## [Your objective]
Return the lines from the start of the data through the line with "only in code". Include both of those lines and no others.

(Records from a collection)
********

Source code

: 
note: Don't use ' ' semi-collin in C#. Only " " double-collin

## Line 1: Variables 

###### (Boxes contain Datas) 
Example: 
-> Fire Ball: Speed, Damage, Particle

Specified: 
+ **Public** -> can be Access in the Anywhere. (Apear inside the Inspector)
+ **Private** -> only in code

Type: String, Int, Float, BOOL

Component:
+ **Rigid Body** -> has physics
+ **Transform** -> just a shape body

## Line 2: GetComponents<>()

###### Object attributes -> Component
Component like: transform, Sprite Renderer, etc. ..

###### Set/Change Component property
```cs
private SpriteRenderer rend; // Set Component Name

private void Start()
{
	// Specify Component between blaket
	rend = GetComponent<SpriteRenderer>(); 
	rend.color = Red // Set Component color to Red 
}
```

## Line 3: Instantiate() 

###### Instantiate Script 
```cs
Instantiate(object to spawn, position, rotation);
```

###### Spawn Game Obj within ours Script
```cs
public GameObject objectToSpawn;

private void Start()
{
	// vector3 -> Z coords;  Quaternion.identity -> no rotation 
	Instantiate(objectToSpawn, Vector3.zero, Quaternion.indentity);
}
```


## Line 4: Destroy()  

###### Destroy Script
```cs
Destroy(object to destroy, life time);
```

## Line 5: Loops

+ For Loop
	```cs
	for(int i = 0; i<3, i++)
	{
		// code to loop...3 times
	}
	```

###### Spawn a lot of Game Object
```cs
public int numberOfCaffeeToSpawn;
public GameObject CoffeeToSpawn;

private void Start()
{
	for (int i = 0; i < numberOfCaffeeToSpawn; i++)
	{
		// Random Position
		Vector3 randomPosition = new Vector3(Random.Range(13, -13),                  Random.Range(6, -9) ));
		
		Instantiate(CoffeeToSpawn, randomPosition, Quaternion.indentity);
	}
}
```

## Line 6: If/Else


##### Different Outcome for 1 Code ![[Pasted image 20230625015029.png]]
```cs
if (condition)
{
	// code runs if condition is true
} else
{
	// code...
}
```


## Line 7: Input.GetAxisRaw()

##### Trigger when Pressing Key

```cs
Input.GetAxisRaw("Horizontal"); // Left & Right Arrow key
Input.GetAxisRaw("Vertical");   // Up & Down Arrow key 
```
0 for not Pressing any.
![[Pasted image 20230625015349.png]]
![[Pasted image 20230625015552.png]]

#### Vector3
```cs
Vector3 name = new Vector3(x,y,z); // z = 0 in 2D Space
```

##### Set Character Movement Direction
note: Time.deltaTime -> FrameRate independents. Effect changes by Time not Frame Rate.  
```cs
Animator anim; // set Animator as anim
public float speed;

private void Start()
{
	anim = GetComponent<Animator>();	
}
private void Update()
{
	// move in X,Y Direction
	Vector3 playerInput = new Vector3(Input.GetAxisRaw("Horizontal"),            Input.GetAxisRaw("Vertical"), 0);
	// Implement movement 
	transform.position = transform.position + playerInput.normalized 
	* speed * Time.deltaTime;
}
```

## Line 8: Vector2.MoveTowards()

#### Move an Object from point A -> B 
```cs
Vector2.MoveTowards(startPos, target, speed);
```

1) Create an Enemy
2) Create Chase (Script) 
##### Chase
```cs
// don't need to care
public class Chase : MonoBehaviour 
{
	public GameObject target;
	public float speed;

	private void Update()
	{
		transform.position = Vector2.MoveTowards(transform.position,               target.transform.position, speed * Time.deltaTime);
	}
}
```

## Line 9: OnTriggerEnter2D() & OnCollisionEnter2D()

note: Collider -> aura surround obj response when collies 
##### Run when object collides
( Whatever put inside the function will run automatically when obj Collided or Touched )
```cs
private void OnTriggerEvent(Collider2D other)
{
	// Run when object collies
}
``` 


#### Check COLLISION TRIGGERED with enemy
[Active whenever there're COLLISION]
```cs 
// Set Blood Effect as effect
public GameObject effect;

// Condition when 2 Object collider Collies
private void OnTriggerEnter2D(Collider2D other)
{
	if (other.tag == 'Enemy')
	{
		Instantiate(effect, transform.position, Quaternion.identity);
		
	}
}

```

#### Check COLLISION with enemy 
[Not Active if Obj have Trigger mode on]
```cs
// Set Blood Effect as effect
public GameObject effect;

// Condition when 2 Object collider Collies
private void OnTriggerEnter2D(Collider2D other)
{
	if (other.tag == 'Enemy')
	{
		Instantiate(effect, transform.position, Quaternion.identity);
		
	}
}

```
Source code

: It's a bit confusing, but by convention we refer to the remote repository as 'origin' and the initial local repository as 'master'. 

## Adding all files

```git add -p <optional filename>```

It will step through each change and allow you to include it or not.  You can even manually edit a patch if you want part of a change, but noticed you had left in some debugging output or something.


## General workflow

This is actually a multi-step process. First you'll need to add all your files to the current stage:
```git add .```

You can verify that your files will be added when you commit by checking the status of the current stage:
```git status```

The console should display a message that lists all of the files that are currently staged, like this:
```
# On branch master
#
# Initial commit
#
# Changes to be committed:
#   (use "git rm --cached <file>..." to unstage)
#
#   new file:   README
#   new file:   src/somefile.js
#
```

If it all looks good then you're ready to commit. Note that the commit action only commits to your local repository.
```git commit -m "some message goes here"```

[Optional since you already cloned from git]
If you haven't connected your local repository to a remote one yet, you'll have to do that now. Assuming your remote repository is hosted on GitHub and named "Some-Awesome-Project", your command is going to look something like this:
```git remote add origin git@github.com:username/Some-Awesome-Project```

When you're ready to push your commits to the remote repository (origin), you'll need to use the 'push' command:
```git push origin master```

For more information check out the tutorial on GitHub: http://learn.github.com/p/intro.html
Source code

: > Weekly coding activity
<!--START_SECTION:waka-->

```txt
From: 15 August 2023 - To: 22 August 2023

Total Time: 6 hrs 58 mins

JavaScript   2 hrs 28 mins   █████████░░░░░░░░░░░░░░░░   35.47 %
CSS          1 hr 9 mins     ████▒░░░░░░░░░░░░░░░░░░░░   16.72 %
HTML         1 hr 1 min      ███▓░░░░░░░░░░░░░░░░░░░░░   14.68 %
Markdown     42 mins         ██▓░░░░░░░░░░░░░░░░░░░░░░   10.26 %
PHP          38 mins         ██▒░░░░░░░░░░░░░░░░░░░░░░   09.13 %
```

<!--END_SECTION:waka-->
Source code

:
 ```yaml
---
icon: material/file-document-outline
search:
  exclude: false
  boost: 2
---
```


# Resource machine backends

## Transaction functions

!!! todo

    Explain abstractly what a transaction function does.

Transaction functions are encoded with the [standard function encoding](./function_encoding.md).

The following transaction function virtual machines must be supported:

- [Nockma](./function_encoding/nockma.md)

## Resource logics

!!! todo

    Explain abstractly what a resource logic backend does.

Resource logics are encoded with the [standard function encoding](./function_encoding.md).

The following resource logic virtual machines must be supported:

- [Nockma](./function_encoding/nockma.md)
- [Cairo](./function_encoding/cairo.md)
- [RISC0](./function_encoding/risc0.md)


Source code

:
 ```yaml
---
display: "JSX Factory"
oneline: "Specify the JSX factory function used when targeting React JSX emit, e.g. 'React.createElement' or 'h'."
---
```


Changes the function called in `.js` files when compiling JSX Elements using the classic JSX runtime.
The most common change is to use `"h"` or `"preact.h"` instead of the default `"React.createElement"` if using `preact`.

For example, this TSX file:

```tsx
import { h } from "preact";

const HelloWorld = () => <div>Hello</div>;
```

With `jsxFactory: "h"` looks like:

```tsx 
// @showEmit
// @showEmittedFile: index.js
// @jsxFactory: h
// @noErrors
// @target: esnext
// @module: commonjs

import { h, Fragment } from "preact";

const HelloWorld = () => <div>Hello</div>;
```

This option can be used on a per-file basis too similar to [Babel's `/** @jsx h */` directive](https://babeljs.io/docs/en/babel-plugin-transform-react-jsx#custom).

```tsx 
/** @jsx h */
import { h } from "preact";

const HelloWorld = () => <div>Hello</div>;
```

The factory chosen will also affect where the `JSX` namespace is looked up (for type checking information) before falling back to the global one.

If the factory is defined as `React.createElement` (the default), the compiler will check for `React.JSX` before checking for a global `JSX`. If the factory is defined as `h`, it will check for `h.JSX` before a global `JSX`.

********

## [Answer box]
Source code

: 
note: Don't use ' ' semi-collin in C#. Only " " double-collin

## Line 1: Variables 

###### (Boxes contain Datas) 
Example: 
-> Fire Ball: Speed, Damage, Particle

Specified: 
+ **Public** -> can be Access in the Anywhere. (Apear inside the Inspector)
+ **Private** -> only in code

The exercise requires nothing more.